Il discorso del presidente Si è svolto in aula Cracolici alla presenza del presidente della Regione, Renato Schifani, del presidente dell’Assemblea, Gaetano Galvagno, dei parlamentari, dei prefetti dell’Isola, del commissario di Stato per la Regione e di una cinquantina di studenti del corso linguistico liceo Ninni Cassarà di Palermo.

“In settanta sedute la commissione ha affrontato singole questioni come i casi di corruzione alla Motorizzazione Civile di Palermo, la gestione del 118 e lo scandalo dell’invalidità civile e il Consorzio Autostrade Siciliane – ha aggiunto Cracolici – su questo la commissione ha suggerito una serie di misure per spersonalizzare la gestione delle pratiche il più possibile e garantire la tracciabilità degli interventi. Abbiamo inoltre promosso un confronto volto a rafforzare il ruolo della Regione Siciliana in materia di appalti e nel contrasto alla diffusione del crack”.

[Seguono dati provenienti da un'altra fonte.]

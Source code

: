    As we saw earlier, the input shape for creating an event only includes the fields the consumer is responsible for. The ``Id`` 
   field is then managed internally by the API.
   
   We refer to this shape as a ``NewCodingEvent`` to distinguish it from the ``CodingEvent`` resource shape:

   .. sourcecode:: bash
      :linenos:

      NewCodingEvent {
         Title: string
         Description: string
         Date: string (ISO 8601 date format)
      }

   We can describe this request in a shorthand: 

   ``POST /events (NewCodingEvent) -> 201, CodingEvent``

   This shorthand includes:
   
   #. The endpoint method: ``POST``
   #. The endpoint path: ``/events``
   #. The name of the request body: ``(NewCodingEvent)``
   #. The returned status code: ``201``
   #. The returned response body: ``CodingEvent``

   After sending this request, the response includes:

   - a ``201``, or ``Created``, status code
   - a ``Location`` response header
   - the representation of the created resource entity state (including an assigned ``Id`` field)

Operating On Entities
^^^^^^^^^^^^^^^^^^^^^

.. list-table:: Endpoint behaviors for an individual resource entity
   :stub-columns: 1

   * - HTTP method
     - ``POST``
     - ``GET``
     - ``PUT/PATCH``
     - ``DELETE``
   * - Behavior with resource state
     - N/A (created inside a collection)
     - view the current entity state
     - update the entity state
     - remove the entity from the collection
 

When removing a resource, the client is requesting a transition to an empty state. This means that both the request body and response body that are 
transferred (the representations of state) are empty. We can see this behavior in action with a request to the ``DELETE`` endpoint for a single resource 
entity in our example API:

L’altro dato allarmante è quello che riguarda le aziende confiscate: “In Sicilia c’è un tasso di mortalità delle aziende confiscate alle mafie – ha detto il presidente Cracolici – che è pari al 98%: un dato inaccettabile. Il modello organizzativo dell’Agenzia nazionale per i beni confiscati non funziona. La maggior parte del territorio siciliano è gestito da sedi con sede in Calabria, mentre Palermo, Trapani e Agrigento fanno riferimento alla sede dell’Agenzia che è a Palermo, con modelli amministrativi in ​​alcuni casi diversi tra loro. È un tema che va affrontato, occorre fare sistema e affrontare le difficoltà amministrative”.

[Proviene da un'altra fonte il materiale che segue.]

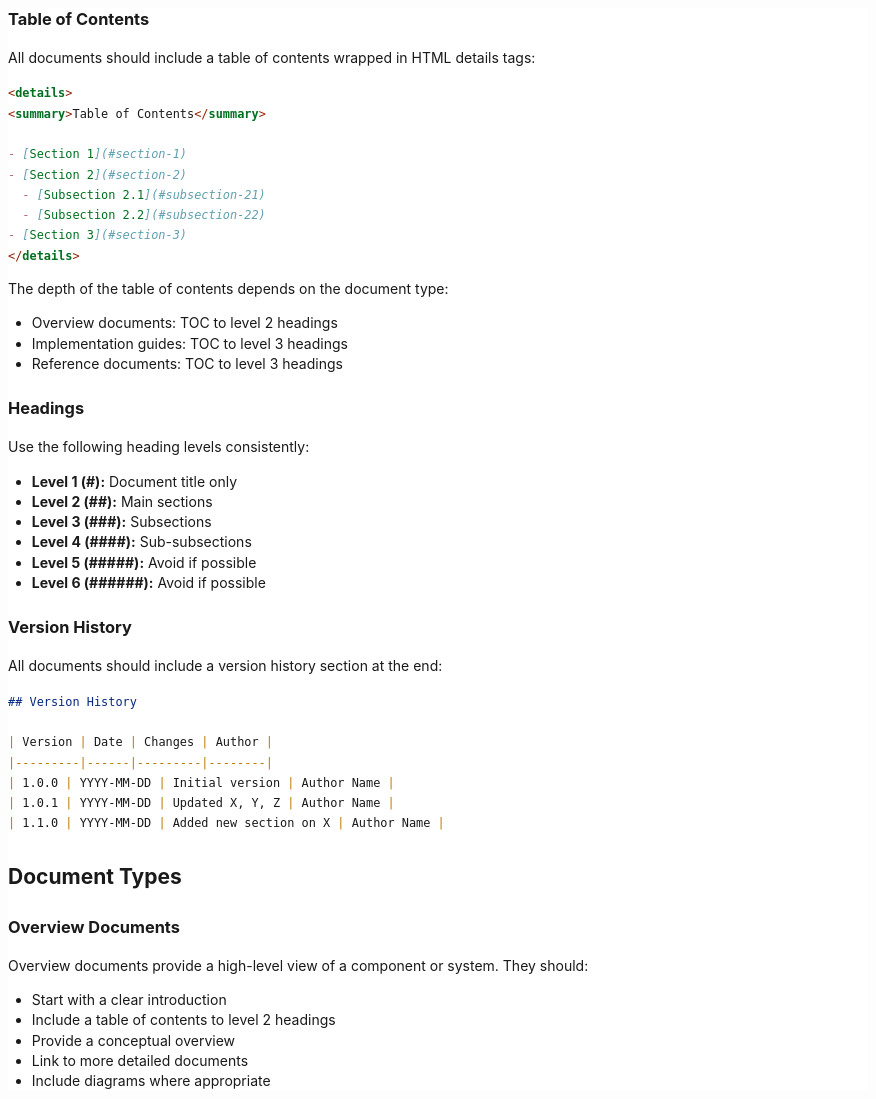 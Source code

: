 ### Table of Contents

All documents should include a table of contents wrapped in HTML details tags:

```markdown
<details>
<summary>Table of Contents</summary>

- [Section 1](#section-1)
- [Section 2](#section-2)
  - [Subsection 2.1](#subsection-21)
  - [Subsection 2.2](#subsection-22)
- [Section 3](#section-3)
</details>
```

The depth of the table of contents depends on the document type:
- Overview documents: TOC to level 2 headings
- Implementation guides: TOC to level 3 headings
- Reference documents: TOC to level 3 headings

### Headings

Use the following heading levels consistently:

- **Level 1 (#):** Document title only
- **Level 2 (##):** Main sections
- **Level 3 (###):** Subsections
- **Level 4 (####):** Sub-subsections
- **Level 5 (#####):** Avoid if possible
- **Level 6 (######):** Avoid if possible

### Version History

All documents should include a version history section at the end:

```markdown
## Version History

| Version | Date | Changes | Author |
|---------|------|---------|--------|
| 1.0.0 | YYYY-MM-DD | Initial version | Author Name |
| 1.0.1 | YYYY-MM-DD | Updated X, Y, Z | Author Name |
| 1.1.0 | YYYY-MM-DD | Added new section on X | Author Name |
```

## Document Types

### Overview Documents

Overview documents provide a high-level view of a component or system. They should:

- Start with a clear introduction
- Include a table of contents to level 2 headings
- Provide a conceptual overview
- Link to more detailed documents
- Include diagrams where appropriate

“La mafia sa tutto, sa ad esempio quando e dove si svolgono le gare – ha continuato Cracolici – Allora è necessaria la creazione di un Osservatorio per monitorare il pericolo di infiltrazioni nei subappalti, non è il momento di arretrare, è il momento di rilanciare la lotta alla mafia. La nostra sfida è far sentire il fiato sul collo alle mafie, farle sapere che siamo attenti, che non cediamo alla rassegnazione. Dobbiamo rafforzare il tessuto associativo sul territorio: entro la fine dell’anno creeremo una sorta di Stati generali dell’antiracket siciliano, anche per superare divisioni e lacerazioni che esistono anche in quel mondo”.